> **AIM OF THE EXERCISE**:
Retype the whole listing exactly.

□ □ □ □ □

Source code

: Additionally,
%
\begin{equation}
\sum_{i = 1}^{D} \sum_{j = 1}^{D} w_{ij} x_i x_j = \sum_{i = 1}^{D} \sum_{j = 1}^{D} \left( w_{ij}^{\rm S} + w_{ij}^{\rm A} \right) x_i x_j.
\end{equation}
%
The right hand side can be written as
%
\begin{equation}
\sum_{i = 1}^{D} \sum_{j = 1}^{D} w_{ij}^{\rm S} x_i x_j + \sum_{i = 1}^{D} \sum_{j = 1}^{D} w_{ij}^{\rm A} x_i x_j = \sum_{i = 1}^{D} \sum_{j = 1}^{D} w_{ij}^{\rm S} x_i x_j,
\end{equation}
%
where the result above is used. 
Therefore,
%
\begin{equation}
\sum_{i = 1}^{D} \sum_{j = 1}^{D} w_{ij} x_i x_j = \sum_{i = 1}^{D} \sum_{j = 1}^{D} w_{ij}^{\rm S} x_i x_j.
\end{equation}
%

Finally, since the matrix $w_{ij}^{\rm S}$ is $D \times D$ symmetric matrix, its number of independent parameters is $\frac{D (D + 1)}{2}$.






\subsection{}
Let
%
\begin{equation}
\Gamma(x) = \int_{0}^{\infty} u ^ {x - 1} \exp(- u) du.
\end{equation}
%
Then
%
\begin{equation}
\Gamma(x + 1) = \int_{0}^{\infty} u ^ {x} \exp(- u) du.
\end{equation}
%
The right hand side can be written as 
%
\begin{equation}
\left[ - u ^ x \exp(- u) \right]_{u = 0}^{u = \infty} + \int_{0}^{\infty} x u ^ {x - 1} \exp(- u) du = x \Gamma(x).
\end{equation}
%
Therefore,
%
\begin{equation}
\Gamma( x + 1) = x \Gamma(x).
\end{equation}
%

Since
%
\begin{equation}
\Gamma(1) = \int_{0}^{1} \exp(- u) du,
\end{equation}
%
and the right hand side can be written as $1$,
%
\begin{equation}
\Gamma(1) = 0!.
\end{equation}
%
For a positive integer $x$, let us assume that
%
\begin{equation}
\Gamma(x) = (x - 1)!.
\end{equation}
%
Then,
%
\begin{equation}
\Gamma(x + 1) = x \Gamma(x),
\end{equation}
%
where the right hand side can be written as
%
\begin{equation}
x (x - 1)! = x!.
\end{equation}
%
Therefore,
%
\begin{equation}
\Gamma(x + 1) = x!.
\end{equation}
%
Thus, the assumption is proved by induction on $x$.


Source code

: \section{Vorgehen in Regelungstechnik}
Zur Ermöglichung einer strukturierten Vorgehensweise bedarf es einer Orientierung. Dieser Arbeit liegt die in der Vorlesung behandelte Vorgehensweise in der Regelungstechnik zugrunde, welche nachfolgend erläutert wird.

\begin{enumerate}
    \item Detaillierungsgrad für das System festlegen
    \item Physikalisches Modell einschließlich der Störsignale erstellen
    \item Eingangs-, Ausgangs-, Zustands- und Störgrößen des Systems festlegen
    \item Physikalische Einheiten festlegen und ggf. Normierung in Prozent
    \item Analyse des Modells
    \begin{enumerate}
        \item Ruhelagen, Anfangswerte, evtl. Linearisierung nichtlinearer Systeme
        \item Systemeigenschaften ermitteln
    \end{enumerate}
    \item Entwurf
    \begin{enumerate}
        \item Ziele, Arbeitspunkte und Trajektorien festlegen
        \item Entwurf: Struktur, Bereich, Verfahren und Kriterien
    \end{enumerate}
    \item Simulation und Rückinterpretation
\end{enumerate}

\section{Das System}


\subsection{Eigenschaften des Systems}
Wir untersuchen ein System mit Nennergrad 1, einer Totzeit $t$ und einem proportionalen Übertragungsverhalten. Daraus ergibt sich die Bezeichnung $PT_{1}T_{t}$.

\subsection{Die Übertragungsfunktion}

□ □ □ □ □

> **YOUR RESPONSE**:
Source code

: Additionally,
%
\begin{equation}
\sum_{i = 1}^{D} \sum_{j = 1}^{D} w_{ij} x_i x_j = \sum_{i = 1}^{D} \sum_{j = 1}^{D} \left( w_{ij}^{\rm S} + w_{ij}^{\rm A} \right) x_i x_j.
\end{equation}
%
The right hand side can be written as
%
\begin{equation}
\sum_{i = 1}^{D} \sum_{j = 1}^{D} w_{ij}^{\rm S} x_i x_j + \sum_{i = 1}^{D} \sum_{j = 1}^{D} w_{ij}^{\rm A} x_i x_j = \sum_{i = 1}^{D} \sum_{j = 1}^{D} w_{ij}^{\rm S} x_i x_j,
\end{equation}
%
where the result above is used. 
Therefore,
%
\begin{equation}
\sum_{i = 1}^{D} \sum_{j = 1}^{D} w_{ij} x_i x_j = \sum_{i = 1}^{D} \sum_{j = 1}^{D} w_{ij}^{\rm S} x_i x_j.
\end{equation}
%

Finally, since the matrix $w_{ij}^{\rm S}$ is $D \times D$ symmetric matrix, its number of independent parameters is $\frac{D (D + 1)}{2}$.






\subsection{}
Let
%
\begin{equation}
\Gamma(x) = \int_{0}^{\infty} u ^ {x - 1} \exp(- u) du.
\end{equation}
%
Then
%
\begin{equation}
\Gamma(x + 1) = \int_{0}^{\infty} u ^ {x} \exp(- u) du.
\end{equation}
%
The right hand side can be written as 
%
\begin{equation}
\left[ - u ^ x \exp(- u) \right]_{u = 0}^{u = \infty} + \int_{0}^{\infty} x u ^ {x - 1} \exp(- u) du = x \Gamma(x).
\end{equation}
%
Therefore,
%
\begin{equation}
\Gamma( x + 1) = x \Gamma(x).
\end{equation}
%

Since
%
\begin{equation}
\Gamma(1) = \int_{0}^{1} \exp(- u) du,
\end{equation}
%
and the right hand side can be written as $1$,
%
\begin{equation}
\Gamma(1) = 0!.
\end{equation}
%
For a positive integer $x$, let us assume that
%
\begin{equation}
\Gamma(x) = (x - 1)!.
\end{equation}
%
Then,
%
\begin{equation}
\Gamma(x + 1) = x \Gamma(x),
\end{equation}
%
where the right hand side can be written as
%
\begin{equation}
x (x - 1)! = x!.
\end{equation}
%
Therefore,
%
\begin{equation}
\Gamma(x + 1) = x!.
\end{equation}
%
Thus, the assumption is proved by induction on $x$.


Source code

: \section{Vorgehen in Regelungstechnik}
Zur Ermöglichung einer strukturierten Vorgehensweise bedarf es einer Orientierung. Dieser Arbeit liegt die in der Vorlesung behandelte Vorgehensweise in der Regelungstechnik zugrunde, welche nachfolgend erläutert wird.

\begin{enumerate}
    \item Detaillierungsgrad für das System festlegen
    \item Physikalisches Modell einschließlich der Störsignale erstellen
    \item Eingangs-, Ausgangs-, Zustands- und Störgrößen des Systems festlegen
    \item Physikalische Einheiten festlegen und ggf. Normierung in Prozent
    \item Analyse des Modells
    \begin{enumerate}
        \item Ruhelagen, Anfangswerte, evtl. Linearisierung nichtlinearer Systeme
        \item Systemeigenschaften ermitteln
    \end{enumerate}
    \item Entwurf
    \begin{enumerate}
        \item Ziele, Arbeitspunkte und Trajektorien festlegen
        \item Entwurf: Struktur, Bereich, Verfahren und Kriterien
    \end{enumerate}
    \item Simulation und Rückinterpretation
\end{enumerate}

\section{Das System}


\subsection{Eigenschaften des Systems}
Wir untersuchen ein System mit Nennergrad 1, einer Totzeit $t$ und einem proportionalen Übertragungsverhalten. Daraus ergibt sich die Bezeichnung $PT_{1}T_{t}$.

\subsection{Die Übertragungsfunktion}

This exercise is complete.